#### Required action:
Which lines of the entries contain the string "hero"? Copy each of them.

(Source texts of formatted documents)
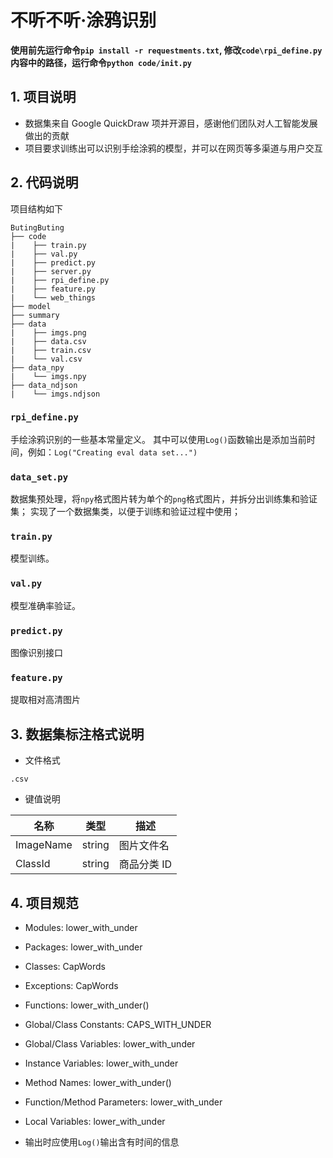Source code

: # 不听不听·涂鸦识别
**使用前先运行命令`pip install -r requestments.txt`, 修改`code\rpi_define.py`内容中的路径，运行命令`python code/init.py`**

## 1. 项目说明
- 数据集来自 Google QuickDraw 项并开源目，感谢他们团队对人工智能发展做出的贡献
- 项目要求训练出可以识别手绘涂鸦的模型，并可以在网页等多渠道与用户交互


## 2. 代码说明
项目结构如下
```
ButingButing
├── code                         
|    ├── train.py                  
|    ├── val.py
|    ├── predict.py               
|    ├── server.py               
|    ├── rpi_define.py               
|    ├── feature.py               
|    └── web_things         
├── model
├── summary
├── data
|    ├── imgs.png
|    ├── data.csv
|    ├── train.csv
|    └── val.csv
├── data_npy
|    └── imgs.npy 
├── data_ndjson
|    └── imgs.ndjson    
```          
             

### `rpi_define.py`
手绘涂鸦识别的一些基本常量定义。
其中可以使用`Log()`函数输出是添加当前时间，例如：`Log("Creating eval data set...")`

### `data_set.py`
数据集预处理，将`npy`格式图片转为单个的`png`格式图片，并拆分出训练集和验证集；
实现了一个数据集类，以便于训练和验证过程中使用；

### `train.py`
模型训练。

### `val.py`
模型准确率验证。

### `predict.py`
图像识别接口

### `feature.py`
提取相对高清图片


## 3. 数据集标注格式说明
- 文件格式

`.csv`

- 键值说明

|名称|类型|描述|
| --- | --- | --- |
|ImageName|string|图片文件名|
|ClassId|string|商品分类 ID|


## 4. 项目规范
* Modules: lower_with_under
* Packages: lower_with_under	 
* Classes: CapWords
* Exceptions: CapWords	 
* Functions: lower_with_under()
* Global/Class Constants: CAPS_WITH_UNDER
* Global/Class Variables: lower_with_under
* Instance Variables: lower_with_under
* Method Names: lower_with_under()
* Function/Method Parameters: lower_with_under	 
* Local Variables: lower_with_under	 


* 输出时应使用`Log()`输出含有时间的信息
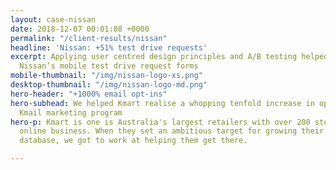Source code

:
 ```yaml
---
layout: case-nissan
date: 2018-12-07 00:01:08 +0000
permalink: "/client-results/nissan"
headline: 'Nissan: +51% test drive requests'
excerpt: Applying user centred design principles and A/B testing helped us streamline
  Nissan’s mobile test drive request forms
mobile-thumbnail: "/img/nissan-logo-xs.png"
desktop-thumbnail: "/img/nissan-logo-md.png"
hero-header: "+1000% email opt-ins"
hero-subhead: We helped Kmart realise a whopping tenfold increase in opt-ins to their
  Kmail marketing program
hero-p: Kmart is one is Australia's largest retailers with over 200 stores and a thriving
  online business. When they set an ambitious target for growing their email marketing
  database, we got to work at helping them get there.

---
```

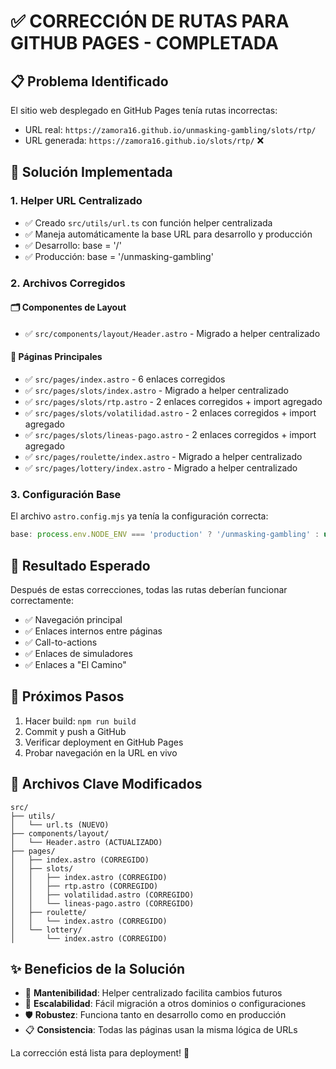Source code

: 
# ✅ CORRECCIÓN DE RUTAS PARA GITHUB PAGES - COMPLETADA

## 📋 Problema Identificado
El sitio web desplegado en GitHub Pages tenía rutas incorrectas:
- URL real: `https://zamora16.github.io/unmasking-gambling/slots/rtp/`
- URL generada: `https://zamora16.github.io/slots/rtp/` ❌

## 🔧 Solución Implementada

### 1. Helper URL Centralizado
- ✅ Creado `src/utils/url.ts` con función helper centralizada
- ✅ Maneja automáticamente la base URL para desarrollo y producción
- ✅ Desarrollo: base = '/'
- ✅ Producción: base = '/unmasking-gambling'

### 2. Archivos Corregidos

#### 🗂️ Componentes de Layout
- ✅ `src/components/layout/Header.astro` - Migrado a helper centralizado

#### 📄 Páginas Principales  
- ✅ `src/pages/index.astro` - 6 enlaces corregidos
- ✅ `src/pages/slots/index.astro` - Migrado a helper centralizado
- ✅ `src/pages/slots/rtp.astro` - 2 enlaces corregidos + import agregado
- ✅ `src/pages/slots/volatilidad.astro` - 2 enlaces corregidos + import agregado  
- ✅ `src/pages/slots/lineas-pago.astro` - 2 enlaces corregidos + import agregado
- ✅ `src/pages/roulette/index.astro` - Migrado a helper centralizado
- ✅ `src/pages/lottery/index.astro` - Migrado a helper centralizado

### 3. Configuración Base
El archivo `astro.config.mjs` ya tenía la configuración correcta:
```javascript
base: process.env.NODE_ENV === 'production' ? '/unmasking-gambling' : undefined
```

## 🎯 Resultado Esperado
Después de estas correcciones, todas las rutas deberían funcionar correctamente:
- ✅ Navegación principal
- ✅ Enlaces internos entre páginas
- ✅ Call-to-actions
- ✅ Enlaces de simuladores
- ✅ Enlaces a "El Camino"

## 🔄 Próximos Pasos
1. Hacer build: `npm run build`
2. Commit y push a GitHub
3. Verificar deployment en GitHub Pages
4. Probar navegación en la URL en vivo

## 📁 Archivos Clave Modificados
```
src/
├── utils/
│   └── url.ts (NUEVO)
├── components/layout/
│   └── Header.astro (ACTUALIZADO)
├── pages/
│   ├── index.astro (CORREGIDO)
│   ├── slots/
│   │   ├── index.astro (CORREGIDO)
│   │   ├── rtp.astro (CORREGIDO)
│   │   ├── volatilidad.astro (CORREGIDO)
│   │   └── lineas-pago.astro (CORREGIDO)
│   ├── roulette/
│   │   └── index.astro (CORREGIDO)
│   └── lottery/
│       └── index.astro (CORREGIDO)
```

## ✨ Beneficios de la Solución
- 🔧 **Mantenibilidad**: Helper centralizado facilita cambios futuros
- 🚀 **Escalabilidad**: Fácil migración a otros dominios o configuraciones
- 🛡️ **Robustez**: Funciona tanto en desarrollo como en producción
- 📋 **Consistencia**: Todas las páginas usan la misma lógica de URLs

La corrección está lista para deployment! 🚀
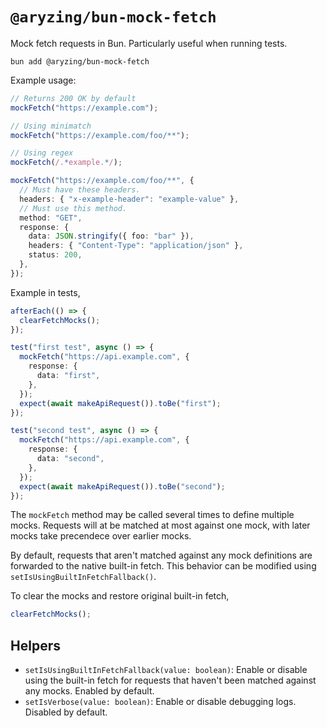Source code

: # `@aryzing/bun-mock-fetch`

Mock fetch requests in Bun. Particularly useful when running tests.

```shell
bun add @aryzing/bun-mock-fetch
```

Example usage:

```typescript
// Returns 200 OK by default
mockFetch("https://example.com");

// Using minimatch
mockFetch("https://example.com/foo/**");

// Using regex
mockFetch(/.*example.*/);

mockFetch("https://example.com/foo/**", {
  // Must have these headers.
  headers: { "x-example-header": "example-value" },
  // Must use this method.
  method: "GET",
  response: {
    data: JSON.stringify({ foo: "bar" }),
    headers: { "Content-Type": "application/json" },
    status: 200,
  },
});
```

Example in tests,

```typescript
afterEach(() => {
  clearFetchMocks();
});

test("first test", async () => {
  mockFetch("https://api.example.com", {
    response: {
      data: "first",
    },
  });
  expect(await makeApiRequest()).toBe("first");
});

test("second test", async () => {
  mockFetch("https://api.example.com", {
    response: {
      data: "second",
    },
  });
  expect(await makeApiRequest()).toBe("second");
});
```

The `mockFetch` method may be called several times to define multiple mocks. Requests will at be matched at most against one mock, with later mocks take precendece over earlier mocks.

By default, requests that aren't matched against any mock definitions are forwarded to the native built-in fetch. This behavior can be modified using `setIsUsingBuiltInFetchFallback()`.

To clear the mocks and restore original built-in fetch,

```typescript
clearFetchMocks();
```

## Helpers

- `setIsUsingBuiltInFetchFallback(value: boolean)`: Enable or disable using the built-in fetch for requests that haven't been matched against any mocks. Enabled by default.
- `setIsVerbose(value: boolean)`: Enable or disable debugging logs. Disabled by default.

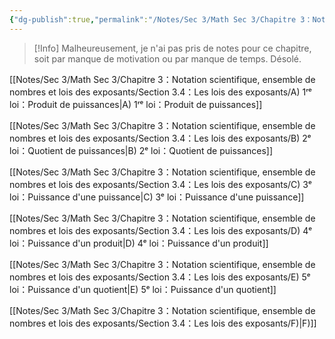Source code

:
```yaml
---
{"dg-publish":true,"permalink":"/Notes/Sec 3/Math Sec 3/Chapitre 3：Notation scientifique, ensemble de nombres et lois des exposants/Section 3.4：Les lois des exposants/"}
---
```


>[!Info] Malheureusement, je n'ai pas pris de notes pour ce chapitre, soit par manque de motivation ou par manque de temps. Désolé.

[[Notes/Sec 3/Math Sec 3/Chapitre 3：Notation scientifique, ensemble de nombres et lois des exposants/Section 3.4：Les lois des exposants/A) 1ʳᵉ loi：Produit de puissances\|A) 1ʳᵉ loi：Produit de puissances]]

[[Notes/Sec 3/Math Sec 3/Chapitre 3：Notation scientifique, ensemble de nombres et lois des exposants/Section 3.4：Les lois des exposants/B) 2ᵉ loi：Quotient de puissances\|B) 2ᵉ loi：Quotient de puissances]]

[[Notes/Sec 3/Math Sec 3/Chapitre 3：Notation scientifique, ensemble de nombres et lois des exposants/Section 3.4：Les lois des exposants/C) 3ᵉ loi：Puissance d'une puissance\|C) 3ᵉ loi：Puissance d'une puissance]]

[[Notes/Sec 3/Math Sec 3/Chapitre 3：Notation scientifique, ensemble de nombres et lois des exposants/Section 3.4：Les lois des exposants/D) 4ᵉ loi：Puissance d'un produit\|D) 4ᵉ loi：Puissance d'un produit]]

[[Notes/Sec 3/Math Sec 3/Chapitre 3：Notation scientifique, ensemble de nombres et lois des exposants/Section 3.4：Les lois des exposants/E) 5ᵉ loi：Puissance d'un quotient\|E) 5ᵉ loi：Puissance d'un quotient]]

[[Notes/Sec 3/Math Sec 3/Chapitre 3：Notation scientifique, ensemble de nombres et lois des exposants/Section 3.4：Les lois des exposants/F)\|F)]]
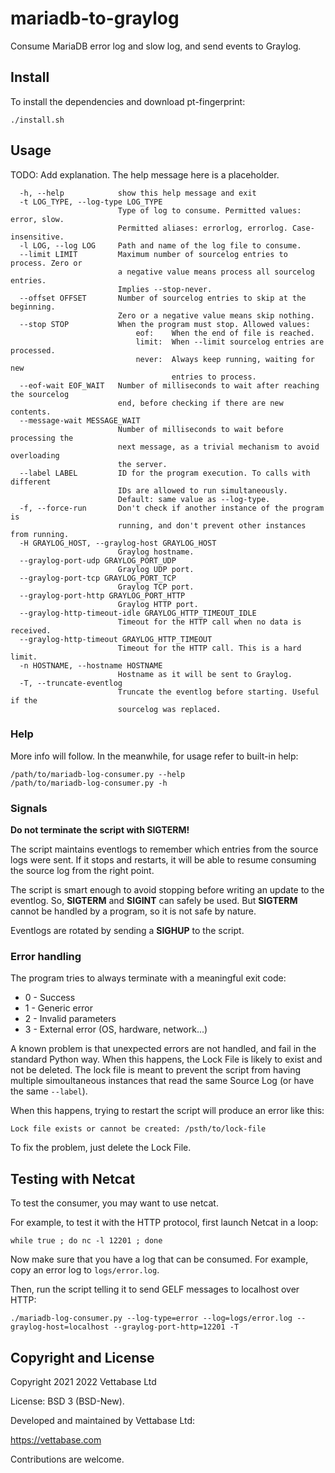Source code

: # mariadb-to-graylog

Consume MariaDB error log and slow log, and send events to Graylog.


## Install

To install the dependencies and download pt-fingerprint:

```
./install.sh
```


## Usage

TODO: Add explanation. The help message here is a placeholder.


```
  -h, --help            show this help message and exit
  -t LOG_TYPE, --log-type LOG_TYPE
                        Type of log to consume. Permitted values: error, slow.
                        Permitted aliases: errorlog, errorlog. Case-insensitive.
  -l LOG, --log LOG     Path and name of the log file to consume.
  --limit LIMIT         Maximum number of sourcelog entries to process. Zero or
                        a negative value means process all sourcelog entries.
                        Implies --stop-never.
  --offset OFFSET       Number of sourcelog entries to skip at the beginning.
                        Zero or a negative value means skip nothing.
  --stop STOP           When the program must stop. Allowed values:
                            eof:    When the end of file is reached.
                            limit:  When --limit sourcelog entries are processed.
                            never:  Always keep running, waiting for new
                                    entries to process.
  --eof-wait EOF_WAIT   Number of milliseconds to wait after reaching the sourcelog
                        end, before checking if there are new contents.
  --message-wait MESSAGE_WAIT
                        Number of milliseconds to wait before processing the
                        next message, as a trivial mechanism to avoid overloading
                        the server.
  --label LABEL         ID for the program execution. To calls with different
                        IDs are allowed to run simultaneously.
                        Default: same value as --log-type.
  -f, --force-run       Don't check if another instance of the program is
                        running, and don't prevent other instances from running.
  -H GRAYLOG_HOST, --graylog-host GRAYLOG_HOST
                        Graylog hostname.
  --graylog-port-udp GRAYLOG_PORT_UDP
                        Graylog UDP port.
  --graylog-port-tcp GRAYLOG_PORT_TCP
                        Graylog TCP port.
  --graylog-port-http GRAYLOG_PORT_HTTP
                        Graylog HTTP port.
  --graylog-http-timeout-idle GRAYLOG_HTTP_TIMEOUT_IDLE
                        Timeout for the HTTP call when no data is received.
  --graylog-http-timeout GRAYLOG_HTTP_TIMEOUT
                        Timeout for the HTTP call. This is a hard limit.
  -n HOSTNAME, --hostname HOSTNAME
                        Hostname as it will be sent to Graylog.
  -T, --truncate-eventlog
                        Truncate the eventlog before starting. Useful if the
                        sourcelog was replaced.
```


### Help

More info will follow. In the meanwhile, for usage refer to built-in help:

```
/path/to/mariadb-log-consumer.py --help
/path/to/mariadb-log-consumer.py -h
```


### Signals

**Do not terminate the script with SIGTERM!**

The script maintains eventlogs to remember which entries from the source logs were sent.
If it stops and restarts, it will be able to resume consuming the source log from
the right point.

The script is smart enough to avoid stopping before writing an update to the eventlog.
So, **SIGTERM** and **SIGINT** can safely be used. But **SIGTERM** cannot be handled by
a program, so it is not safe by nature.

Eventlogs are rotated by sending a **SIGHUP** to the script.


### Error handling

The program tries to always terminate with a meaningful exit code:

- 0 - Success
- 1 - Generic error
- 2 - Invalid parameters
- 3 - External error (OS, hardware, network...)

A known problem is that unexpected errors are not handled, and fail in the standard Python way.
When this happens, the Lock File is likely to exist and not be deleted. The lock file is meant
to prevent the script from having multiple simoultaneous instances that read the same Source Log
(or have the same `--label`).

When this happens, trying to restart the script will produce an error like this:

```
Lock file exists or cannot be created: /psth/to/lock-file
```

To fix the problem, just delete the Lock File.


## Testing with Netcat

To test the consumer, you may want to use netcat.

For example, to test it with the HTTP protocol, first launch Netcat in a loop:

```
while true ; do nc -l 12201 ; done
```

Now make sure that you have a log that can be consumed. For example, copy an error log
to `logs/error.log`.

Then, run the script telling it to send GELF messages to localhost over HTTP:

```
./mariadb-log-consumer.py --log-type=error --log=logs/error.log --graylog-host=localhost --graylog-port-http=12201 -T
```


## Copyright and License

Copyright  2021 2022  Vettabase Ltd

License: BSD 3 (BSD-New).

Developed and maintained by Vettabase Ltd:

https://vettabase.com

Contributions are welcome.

#### Solved problem:
hero-header: "+1000% email opt-ins"
hero-subhead: We helped Kmart realise a whopping tenfold increase in opt-ins to their
hero-p: Kmart is one is Australia's largest retailers with over 200 stores and a thriving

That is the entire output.